In many cases, the objective function is not given by a specific formula but is only given in the form of an evaluation process. For example, if the objective is to find the best number of pistons $k$ in an engine to maximize the mileage per gallon $f(k)$, $f$ does not have an analytical formulation. In this example, the objective function presents the additional difficulty of having a discrete domain, namely the set of positive natural numbers $k\in\mathbb{N}^{*}$. In discrete optimization, necessary conditions, sufficient conditions and gradient based algorithms are inapplicable.
Nevertheless, $f$ can still be evaluated for any candidate solution that might be considered.
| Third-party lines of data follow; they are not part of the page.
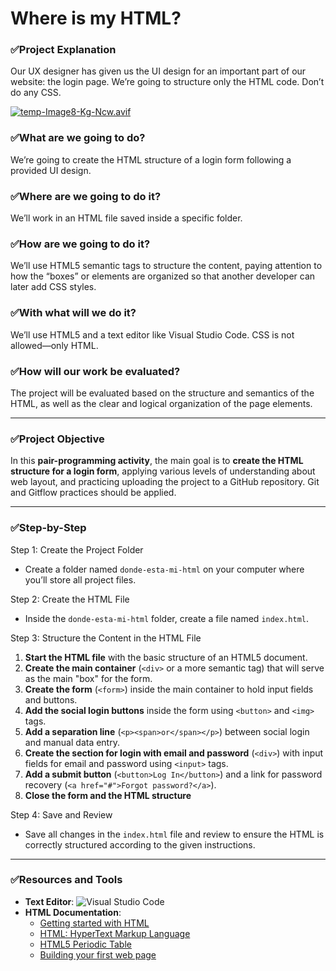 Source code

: # **Where is my HTML?**  

### ✅Project Explanation
Our UX designer has given us the UI design for an important part of our website: the login page. We’re going to structure only the HTML code. Don’t do any CSS.

[![temp-Image8-Kg-Ncw.avif](https://i.postimg.cc/LXydwNtK/temp-Image8-Kg-Ncw.avif)](https://postimg.cc/xJbFbGpt)

### ✅What are we going to do?  
We’re going to create the HTML structure of a login form following a provided UI design.

### ✅Where are we going to do it? 
We’ll work in an HTML file saved inside a specific folder.

### ✅How are we going to do it? 
We’ll use HTML5 semantic tags to structure the content, paying attention to how the “boxes” or elements are organized so that another developer can later add CSS styles.

### ✅With what will we do it?  
We’ll use HTML5 and a text editor like Visual Studio Code. CSS is not allowed—only HTML.

### ✅How will our work be evaluated? 
The project will be evaluated based on the structure and semantics of the HTML, as well as the clear and logical organization of the page elements.

---

### ✅Project Objective 
In this **pair-programming activity**, the main goal is to **create the HTML structure for a login form**, applying various levels of understanding about web layout, and practicing uploading the project to a GitHub repository. Git and Gitflow practices should be applied.

---

### ✅Step-by-Step

Step 1: Create the Project Folder 
- Create a folder named `donde-esta-mi-html` on your computer where you’ll store all project files.

Step 2: Create the HTML File  
- Inside the `donde-esta-mi-html` folder, create a file named `index.html`.

Step 3: Structure the Content in the HTML File

1. **Start the HTML file** with the basic structure of an HTML5 document.  
2. **Create the main container** (`<div>` or a more semantic tag) that will serve as the main "box" for the form.  
3. **Create the form** (`<form>`) inside the main container to hold input fields and buttons.  
4. **Add the social login buttons** inside the form using `<button>` and `<img>` tags.  
5. **Add a separation line** (`<p><span>or</span></p>`) between social login and manual data entry.  
6. **Create the section for login with email and password** (`<div>`) with input fields for email and password using `<input>` tags.  
7. **Add a submit button** (`<button>Log In</button>`) and a link for password recovery (`<a href="#">Forgot password?</a>`).  
8. **Close the form and the HTML structure**

Step 4: Save and Review
- Save all changes in the `index.html` file and review to ensure the HTML is correctly structured according to the given instructions.

---

### ✅Resources and Tools

- **Text Editor**: ![Visual Studio Code](https://img.shields.io/badge/Visual%20Studio%20Code-0078d7.svg?style=for-the-badge&logo=visual-studio-code&logoColor=white)
- **HTML Documentation**:  
  - [Getting started with HTML](https://developer.mozilla.org/en-US/docs/Learn/HTML/Introduction_to_HTML/Getting_started)  
  - [HTML: HyperText Markup Language](https://developer.mozilla.org/en-US/docs/Web/HTML)  
  - [HTML5 Periodic Table](https://lenguajehtml.com/html/introduccion/tabla-periodica-html5/)  
  - [Building your first web page](https://learn.shayhowe.com/html-css/building-your-first-web-page/)  

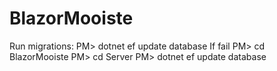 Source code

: # BlazorMooiste

Run migrations: PM> dotnet ef update database
If fail
PM> cd BlazorMooiste
PM> cd Server
PM> dotnet ef update database
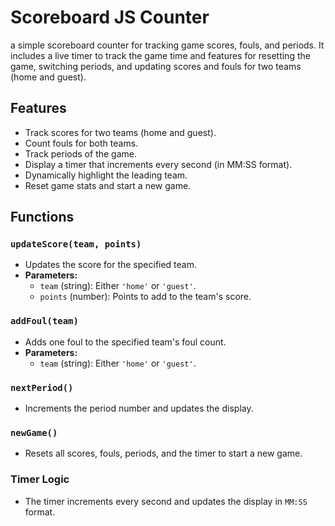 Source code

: # Scoreboard JS Counter

 a simple scoreboard counter for tracking game scores, fouls, and periods. It includes a live timer to track the game time and features for resetting the game, switching periods, and updating scores and fouls for two teams (home and guest).

## Features

- Track scores for two teams (home and guest).
- Count fouls for both teams.
- Track periods of the game.
- Display a timer that increments every second (in MM:SS format).
- Dynamically highlight the leading team.
- Reset game stats and start a new game.

## Functions

### `updateScore(team, points)`
- Updates the score for the specified team.
- **Parameters:**
  - `team` (string): Either `'home'` or `'guest'`.
  - `points` (number): Points to add to the team's score.
  
### `addFoul(team)`
- Adds one foul to the specified team's foul count.
- **Parameters:**
  - `team` (string): Either `'home'` or `'guest'`.

### `nextPeriod()`
- Increments the period number and updates the display.

### `newGame()`
- Resets all scores, fouls, periods, and the timer to start a new game.

### Timer Logic
- The timer increments every second and updates the display in `MM:SS` format.
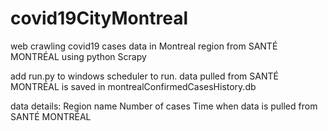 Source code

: # covid19CityMontreal
web crawling covid19 cases data in Montreal region from SANTÉ MONTRÉAL using python Scrapy


add run.py to windows scheduler to run.
data pulled from SANTÉ MONTRÉAL is saved in montrealConfirmedCasesHistory.db

data details:
Region name
Number of cases
Time when data is pulled from SANTÉ MONTRÉAL
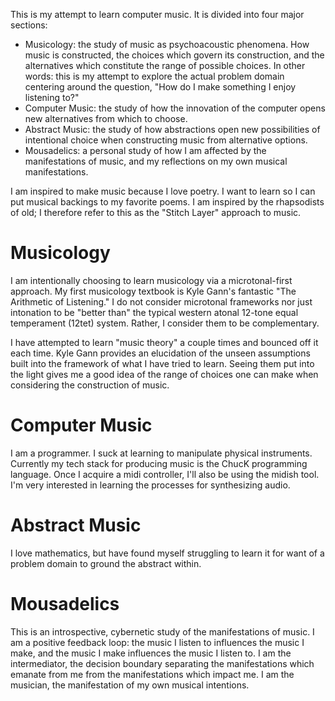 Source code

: This is my attempt to learn computer music. It is divided into four major sections:

- Musicology: the study of music as psychoacoustic phenomena. How music is constructed, the choices which govern its construction, and the alternatives which constitute the range of possible choices. In other words: this is my attempt to explore the actual problem domain centering around the question, "How do I make something I enjoy listening to?"
- Computer Music: the study of how the innovation of the computer opens new alternatives from which to choose. 
- Abstract Music: the study of how abstractions open new possibilities of intentional choice when constructing music from alternative options.
- Mousadelics: a personal study of how I am affected by the manifestations of music, and my reflections on my own musical manifestations.

I am inspired to make music because I love poetry. I want to learn so I can put musical backings to my favorite poems. I am inspired by the rhapsodists of old; I therefore refer to this as the "Stitch Layer" approach to music.

# Musicology

I am intentionally choosing to learn musicology via a microtonal-first approach. My first musicology textbook is Kyle Gann's fantastic "The Arithmetic of Listening." I do not consider microtonal frameworks nor just intonation to be "better than" the typical western atonal 12-tone equal temperament (12tet) system. Rather, I consider them to be complementary. 

I have attempted to learn "music theory" a couple times and bounced off it each time. Kyle Gann provides an elucidation of the unseen assumptions built into the framework of what I have tried to learn. Seeing them put into the light gives me a good idea of the range of choices one can make when considering the construction of music.

# Computer Music

I am a programmer. I suck at learning to manipulate physical instruments. Currently my tech stack for producing music is the ChucK programming language. Once I acquire a midi controller, I'll also be using the midish tool. I'm very interested in learning the processes for synthesizing audio.

# Abstract Music

I love mathematics, but have found myself struggling to learn it for want of a problem domain to ground the abstract within. 

# Mousadelics

This is an introspective, cybernetic study of the manifestations of music. I am a positive feedback loop: the music I listen to influences the music I make, and the music I make influences the music I listen to. I am the intermediator, the decision boundary separating the manifestations which emanate from me from the manifestations which impact me. I am the musician, the manifestation of my own musical intentions. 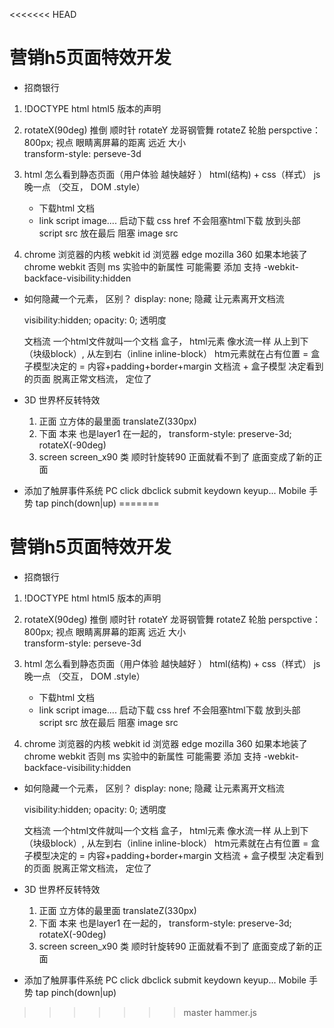 <<<<<<< HEAD
#  营销h5页面特效开发
- 招商银行 

1. !DOCTYPE html
    html5 版本的声明 

2. rotateX(90deg)  推倒   顺时针 
    rotateY  龙哥钢管舞 
    rotateZ   轮胎 
    perspctive：800px;  视点 眼睛离屏幕的距离 远近  大小  
    transform-style: perseve-3d 

3. html  怎么看到静态页面（用户体验 越快越好 ）
    html(结构) + css（样式）  js晚一点 （交互， DOM .style） 
    - 下载html 文档
    - link  script image....
        启动下载 css  href   不会阻塞html下载  放到头部 
        script  src  放在最后   阻塞
        image  src  

4. chrome 浏览器的内核  webkit
    id 浏览器 edge 
    mozilla 
    360  如果本地装了chrome webkit
    否则 ms 
    实验中的新属性 可能需要 添加 支持
    -webkit-backface-visibility:hidden
    
- 如何隐藏一个元素， 区别？
    display: none; 隐藏   让元素离开文档流 

    visibility:hidden; 
    opacity: 0; 透明度  

    文档流  一个html文件就叫一个文档
    盒子， html元素 像水流一样  从上到下（块级block）, 从左到右（inline inline-block） 
    htm元素就在占有位置 =  盒子模型决定的 = 内容+padding+border+margin
    文档流 + 盒子模型 决定看到的页面
    脱离正常文档流， 定位了 

- 3D 世界杯反转特效
    1. 正面 立方体的最里面  translateZ(330px)
    2. 下面  本来 也是layer1 在一起的， 
        transform-style: preserve-3d;
        rotateX(-90deg) 
    3. screen  screen_x90 类 顺时针旋转90
        正面就看不到了
        底面变成了新的正面 

- 添加了触屏事件系统
    PC  click  dbclick submit  keydown keyup... 
    Mobile  手势  tap  pinch(down|up) 
=======
#  营销h5页面特效开发
- 招商银行 

1. !DOCTYPE html
    html5 版本的声明 

2. rotateX(90deg)  推倒   顺时针 
    rotateY  龙哥钢管舞 
    rotateZ   轮胎 
    perspctive：800px;  视点 眼睛离屏幕的距离 远近  大小  
    transform-style: perseve-3d 

3. html  怎么看到静态页面（用户体验 越快越好 ）
    html(结构) + css（样式）  js晚一点 （交互， DOM .style） 
    - 下载html 文档
    - link  script image....
        启动下载 css  href   不会阻塞html下载  放到头部 
        script  src  放在最后   阻塞
        image  src  

4. chrome 浏览器的内核  webkit
    id 浏览器 edge 
    mozilla 
    360  如果本地装了chrome webkit
    否则 ms 
    实验中的新属性 可能需要 添加 支持
    -webkit-backface-visibility:hidden
    
- 如何隐藏一个元素， 区别？
    display: none; 隐藏   让元素离开文档流 

    visibility:hidden; 
    opacity: 0; 透明度  

    文档流  一个html文件就叫一个文档
    盒子， html元素 像水流一样  从上到下（块级block）, 从左到右（inline inline-block） 
    htm元素就在占有位置 =  盒子模型决定的 = 内容+padding+border+margin
    文档流 + 盒子模型 决定看到的页面
    脱离正常文档流， 定位了 

- 3D 世界杯反转特效
    1. 正面 立方体的最里面  translateZ(330px)
    2. 下面  本来 也是layer1 在一起的， 
        transform-style: preserve-3d;
        rotateX(-90deg) 
    3. screen  screen_x90 类 顺时针旋转90
        正面就看不到了
        底面变成了新的正面 

- 添加了触屏事件系统
    PC  click  dbclick submit  keydown keyup... 
    Mobile  手势  tap  pinch(down|up) 
>>>>>>> master
    hammer.js  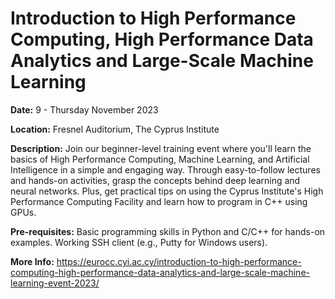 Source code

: # Introduction to High Performance Computing, High Performance Data Analytics and Large-Scale Machine Learning

__Date:__ 9 - Thursday November 2023

__Location:__ Fresnel Auditorium, The Cyprus Institute

__Description:__
Join our beginner-level training event where you'll learn the basics of High Performance Computing, Machine Learning, and Artificial Intelligence in a simple and engaging way. Through easy-to-follow lectures and hands-on activities, grasp the concepts behind deep learning and neural networks. Plus, get practical tips on using the Cyprus Institute's High Performance Computing Facility and learn how to program in C++ using GPUs.

__Pre-requisites:__
Basic programming skills in Python and C/C++ for hands-on examples.
Working SSH client (e.g., Putty for Windows users).

__More Info:__ https://eurocc.cyi.ac.cy/introduction-to-high-performance-computing-high-performance-data-analytics-and-large-scale-machine-learning-event-2023/
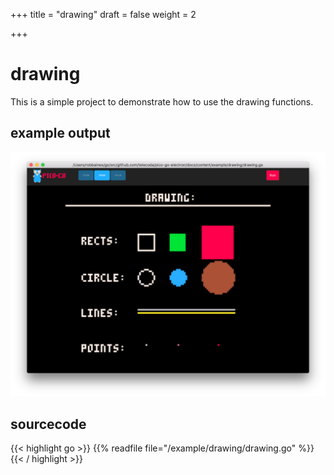 +++
title = "drawing"
draft = false
weight = 2

+++
# drawing

This is a simple project to demonstrate how to use the drawing functions.

## example output
![image](drawing.png)

## sourcecode

{{< highlight go >}}
{{% readfile file="/example/drawing/drawing.go" %}}
{{< / highlight >}}  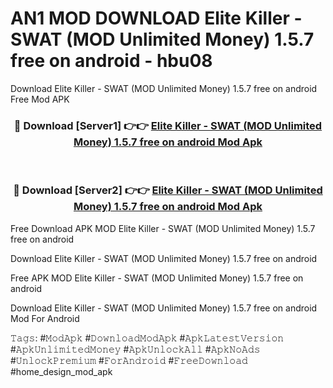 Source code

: # AN1 MOD DOWNLOAD Elite Killer - SWAT (MOD Unlimited Money) 1.5.7 free on android - hbu08
Download Elite Killer - SWAT (MOD Unlimited Money) 1.5.7 free on android Free Mod APK

<div align="center">
<h3>🔴 Download [Server1] 👉👉 <a href="https://apk-comot.site?title=Elite_Killer_-_SWAT_(MOD_Unlimited_Money)_1.5.7_free_on_android">Elite Killer - SWAT (MOD Unlimited Money) 1.5.7 free on android Mod Apk</a></h3><br>

<h3>🔴 Download [Server2] 👉👉 <a href="https://apk-comot.site?title=Elite_Killer_-_SWAT_(MOD_Unlimited_Money)_1.5.7_free_on_android">Elite Killer - SWAT (MOD Unlimited Money) 1.5.7 free on android Mod Apk</a></h3>
</div>


Free Download APK MOD Elite Killer - SWAT (MOD Unlimited Money) 1.5.7 free on android

Download Elite Killer - SWAT (MOD Unlimited Money) 1.5.7 free on android 

Free APK MOD Elite Killer - SWAT (MOD Unlimited Money) 1.5.7 free on android 

Download Elite Killer - SWAT (MOD Unlimited Money) 1.5.7 free on android Mod For Android

𝚃𝚊𝚐𝚜: #𝙼𝚘𝚍𝙰𝚙𝚔 #𝙳𝚘𝚠𝚗𝚕𝚘𝚊𝚍𝙼𝚘𝚍𝙰𝚙𝚔 #𝙰𝚙𝚔𝙻𝚊𝚝𝚎𝚜𝚝𝚅𝚎𝚛𝚜𝚒𝚘𝚗 #𝙰𝚙𝚔𝚄𝚗𝚕𝚒𝚖𝚒𝚝𝚎𝚍𝙼𝚘𝚗𝚎𝚢 #𝙰𝚙𝚔𝚄𝚗𝚕𝚘𝚌𝚔𝙰𝚕𝚕 #𝙰𝚙𝚔𝙽𝚘𝙰𝚍𝚜 #𝚄𝚗𝚕𝚘𝚌𝚔𝙿𝚛𝚎𝚖𝚒𝚞𝚖 #𝙵𝚘𝚛𝙰𝚗𝚍𝚛𝚘𝚒𝚍 #𝙵𝚛𝚎𝚎𝙳𝚘𝚠𝚗𝚕𝚘𝚊𝚍 #home_design_mod_apk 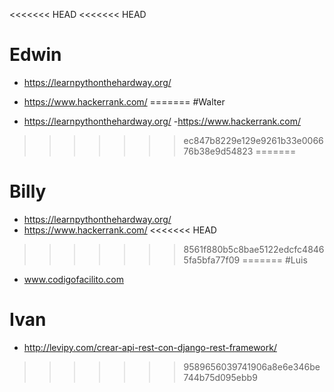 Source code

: <<<<<<< HEAD
<<<<<<< HEAD
# Edwin
- https://learnpythonthehardway.org/
- https://www.hackerrank.com/
=======
#Walter

- https://learnpythonthehardway.org/
-https://www.hackerrank.com/
>>>>>>> ec847b8229e129e9261b33e006676b38e9d54823
=======
# Billy
- https://learnpythonthehardway.org/
- https://www.hackerrank.com/
<<<<<<< HEAD
>>>>>>> 8561f880b5c8bae5122edcfc48465fa5bfa77f09
=======
#Luis
- www.codigofacilito.com
# Ivan

- http://levipy.com/crear-api-rest-con-django-rest-framework/
>>>>>>> 9589656039741906a8e6e346be744b75d095ebb9
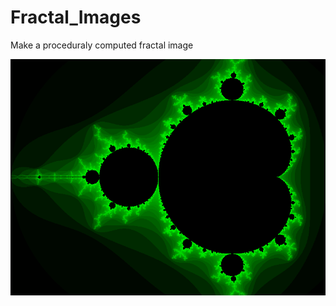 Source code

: # Fractal_Images
Make a proceduraly computed fractal image

![Fractal Image](https://github.com/nikkaramessinis/Fractal_Images/blob/master/Fractal%20Creator/Fractal%20Creator/test.bmp)
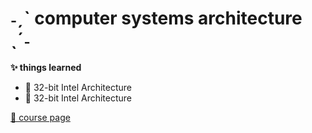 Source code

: # ˗ˏˋ computer systems architecture ˎˊ˗

<p><b>✨ things learned</b><p>
 <ul>
   <li>🌸 32-bit Intel Architecture</li>
   <li>🌸 32-bit Intel Architecture</li>
 </ul>

<a href="https://www.cs.ubbcluj.ro/~vancea/asc/en-index.php">📌 course page</a>
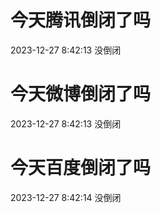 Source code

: # 今天腾讯倒闭了吗

2023-12-27 8:42:13 没倒闭

# 今天微博倒闭了吗

2023-12-27 8:42:13 没倒闭

# 今天百度倒闭了吗

2023-12-27 8:42:14 没倒闭

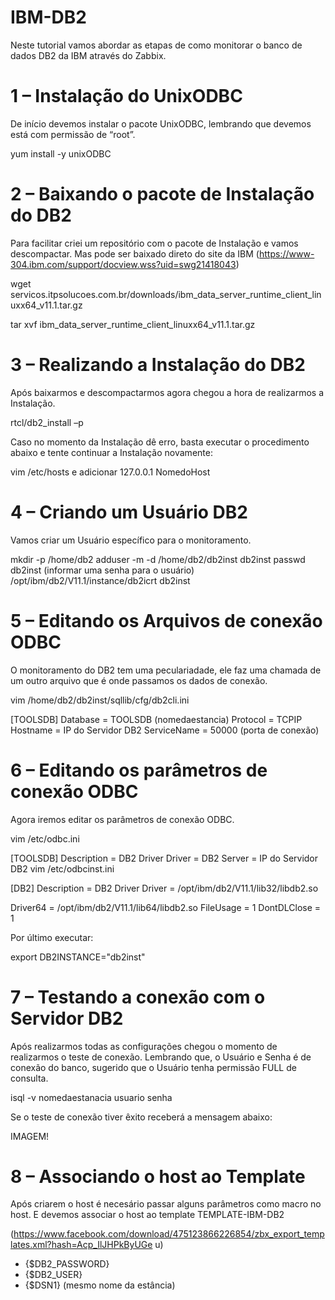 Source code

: # IBM-DB2
Neste tutorial vamos abordar as etapas de como monitorar o banco de dados DB2 da IBM através do Zabbix.

# 1 – Instalação do UnixODBC
 
De início devemos instalar o pacote UnixODBC, lembrando que devemos está com permissão de “root”.

yum install -y unixODBC

# 2 – Baixando o pacote de Instalação do DB2

Para facilitar criei um repositório com o pacote de Instalação e vamos descompactar. Mas pode ser baixado
direto do site da IBM (https://www-304.ibm.com/support/docview.wss?uid=swg21418043)

wget servicos.itpsolucoes.com.br/downloads/ibm_data_server_runtime_client_linuxx64_v11.1.tar.gz

tar xvf ibm_data_server_runtime_client_linuxx64_v11.1.tar.gz

# 3 – Realizando a Instalação do DB2

Após baixarmos e descompactarmos agora chegou a hora de realizarmos a Instalação.

rtcl/db2_install –p

Caso no momento da Instalação dê erro, basta executar o procedimento abaixo e tente continuar a Instalação
novamente:

vim /etc/hosts e adicionar 127.0.0.1 NomedoHost

# 4 – Criando um Usuário DB2

Vamos criar um Usuário específico para o monitoramento.

mkdir -p /home/db2
adduser -m -d /home/db2/db2inst db2inst
passwd db2inst (informar uma senha para o usuário)
/opt/ibm/db2/V11.1/instance/db2icrt db2inst

# 5 – Editando os Arquivos de conexão ODBC

O monitoramento do DB2 tem uma peculariadade, ele faz uma chamada de um outro arquivo que é onde
passamos os dados de conexão.

vim /home/db2/db2inst/sqllib/cfg/db2cli.ini

[TOOLSDB]
Database = TOOLSDB (nomedaestancia)
Protocol = TCPIP
Hostname = IP do Servidor DB2
ServiceName = 50000 (porta de conexão)

# 6 – Editando os parâmetros de conexão ODBC

Agora iremos editar os parâmetros de conexão ODBC.

vim /etc/odbc.ini

[TOOLSDB]
Description = DB2 Driver
Driver = DB2
Server = IP do Servidor DB2
vim /etc/odbcinst.ini

[DB2]
Description = DB2 Driver
Driver = /opt/ibm/db2/V11.1/lib32/libdb2.so

Driver64 = /opt/ibm/db2/V11.1/lib64/libdb2.so
FileUsage = 1
DontDLClose = 1

Por último executar:

export DB2INSTANCE="db2inst"

# 7 – Testando a conexão com o Servidor DB2

Após realizarmos todas as configurações chegou o momento de realizarmos o teste de conexão. Lembrando que,
o Usuário e Senha é de conexão do banco, sugerido que o Usuário tenha permissão FULL de consulta.

isql -v nomedaestanacia usuario senha

Se o teste de conexão tiver êxito receberá a mensagem abaixo:

IMAGEM!

# 8 – Associando o host ao Template

Após criarem o host é necesário passar alguns parâmetros como macro no host. E devemos associar o host ao
template TEMPLATE-IBM-DB2

(https://www.facebook.com/download/475123866226854/zbx_export_templates.xml?hash=Acp_IlJHPkByUGe
u)

* {$DB2_PASSWORD}
* {$DB2_USER}
* {$DSN1} (mesmo nome da estância)

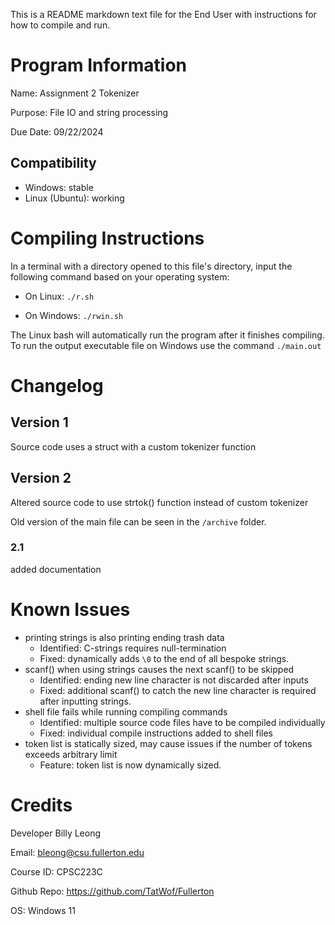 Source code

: This is a README markdown text file for the End User with instructions for how to compile and run.

# Program Information
Name: Assignment 2 Tokenizer

Purpose: File IO and string processing

Due Date: 09/22/2024

## Compatibility
- Windows: stable
- Linux (Ubuntu): working

# Compiling Instructions
In a terminal with a directory opened to this file's directory, input the following command based on your operating system:
- On Linux: `./r.sh`

- On Windows: `./rwin.sh`

The Linux bash will automatically run the program after it finishes compiling. To run the output executable file on Windows use the command `./main.out`

# Changelog
## Version 1
Source code uses a struct with a custom tokenizer function

## Version 2
Altered source code to use strtok() function instead of custom tokenizer

Old version of the main file can be seen in the `/archive` folder.

### 2.1
added documentation

# Known Issues
- printing strings is also printing ending trash data
    - Identified: C-strings requires null-termination
    - Fixed: dynamically adds `\0` to the end of all bespoke strings.
- scanf() when using strings causes the next scanf() to be skipped
    - Identified: ending new line character is not discarded after inputs
    - Fixed: additional scanf() to catch the new line character is required after inputting strings.
- shell file fails while running compiling commands
    - Identified: multiple source code files have to be compiled individually
    - Fixed: individual compile instructions added to shell files
- token list is statically sized, may cause issues if the number of tokens exceeds arbitrary limit
    - Feature: token list is now dynamically sized.
# Credits

Developer Billy Leong

Email: bleong@csu.fullerton.edu

Course ID: CPSC223C

Github Repo: https://github.com/TatWof/Fullerton

OS: Windows 11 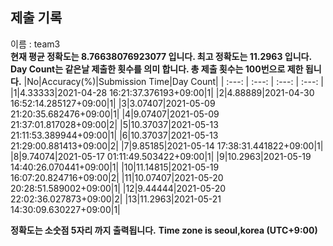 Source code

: 


  
## 제출 기록  
이름 : team3  
**현재 평균 정확도는 8.76638076923077 입니다. 최고 정확도는 11.2963 입니다.**  
**Day Count는 같은날 제출한 횟수를 의미 합니다. 총 제출 횟수는 100번으로 제한 됩니다.**
|No|Accuracy(%)|Submission Time|Day Count|
| :---: | :---: | :---: | :---: |
|1|4.33333|2021-04-28 16:21:37.376193+09:00|1|
|2|4.88889|2021-04-30 16:52:14.285127+09:00|1|
|3|3.07407|2021-05-09 21:20:35.682476+09:00|1|
|4|9.07407|2021-05-09 21:37:01.817028+09:00|2|
|5|10.37037|2021-05-13 21:11:53.389944+09:00|1|
|6|10.37037|2021-05-13 21:29:00.881413+09:00|2|
|7|9.85185|2021-05-14 17:38:31.441822+09:00|1|
|8|9.74074|2021-05-17 01:11:49.503422+09:00|1|
|9|10.2963|2021-05-19 14:40:26.070441+09:00|1|
|10|11.14815|2021-05-19 16:07:20.824716+09:00|2|
|11|10.07407|2021-05-20 20:28:51.589002+09:00|1|
|12|9.44444|2021-05-20 22:02:36.027873+09:00|2|
|13|11.2963|2021-05-21 14:30:09.630227+09:00|1|


**정확도는 소숫점 5자리 까지 출력됩니다.**
**Time zone is seoul,korea (UTC+9:00)**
In the previous example, $f(k)$ can be evaluated by actually building an engine with $k$ pistons and measuring the mileage per gallon empirically, clearly a costly process.
A problem such as the one we just described is known as a black-box optimization problem.
$$\min_{\mathbf{x}\in\dom f}f(\mathbf{x}),$$
where the only available operation on $f$ is evaluation, namely obtaining $f(\mathbf{x})$ from any given value $\mathbf{x}$.
Then the above problem is referred to as a black-box optimization problem.
The efficiency of black box optimization strategies is usually measured in terms of the number of evaluations to reach a target value or reciprocally in terms of the target value attainable for a given number of evaluations.
In this context, stochastic optimization algorithms propose to iteratively try new candidate solutions based on a probability distribution on the domain of $f$. Consider for instance the example of uniform random search which consists in repeatedly sampling candidate solutions in a uniform distribution over $\dom f$, i.e. $\mathbf{x}_{t}\sim\mathcal{U}(\dom f)$, and returning the best candidate found so far (see the algorithm below).
Inputs: | $f$, a function. $\delta\hspace{-1pt}t$, the step size. |
Outputs: | $\hat{\mathbf{x}}$, approximation of a global minimum. |
Variables: | $\mathbf{x}_{t}$, candidate solution of the algorithm at time t. |
$\mathbf{x}_{0}\sim\mathcal{U}(\dom f)$
$\hat{\mathbf{x}}:=\mathbf{x}_{0}$
$\mathbf{x}_{t+1}\sim\mathcal{U}(\dom f)$
if $f(\mathbf{x}_{t+1}) < f(\hat{\mathbf{x}})$ then $\hat{\mathbf{x}}:=\mathbf{x}_{t+1}$
return best guess so far $\hat{\mathbf{x}}$.
end
Although this algorithm does not seem very efficient (statements about the superiority of a particular optimization method should always be considered in the light of the no free lunch theorem [Wolpert1997]), which states that no optimization algorithm is strictly better than another on all problems), it has a number of interesting properties. First, it is a global optimization method and never gets stuck into local minima; second, there is a guarantee that each step can only improve performance. Finally, this algorithm is capable of ignoring dimensions which are not relevant to the problem and can therefore be much more efficient than a grid search approach [Bergstra2012].
An interesting improvement of this method concerns the possibility of adapting the probability distribution based on past observations. In essence, the goal is then to learn from previous attempts, where better values might be located in the search space.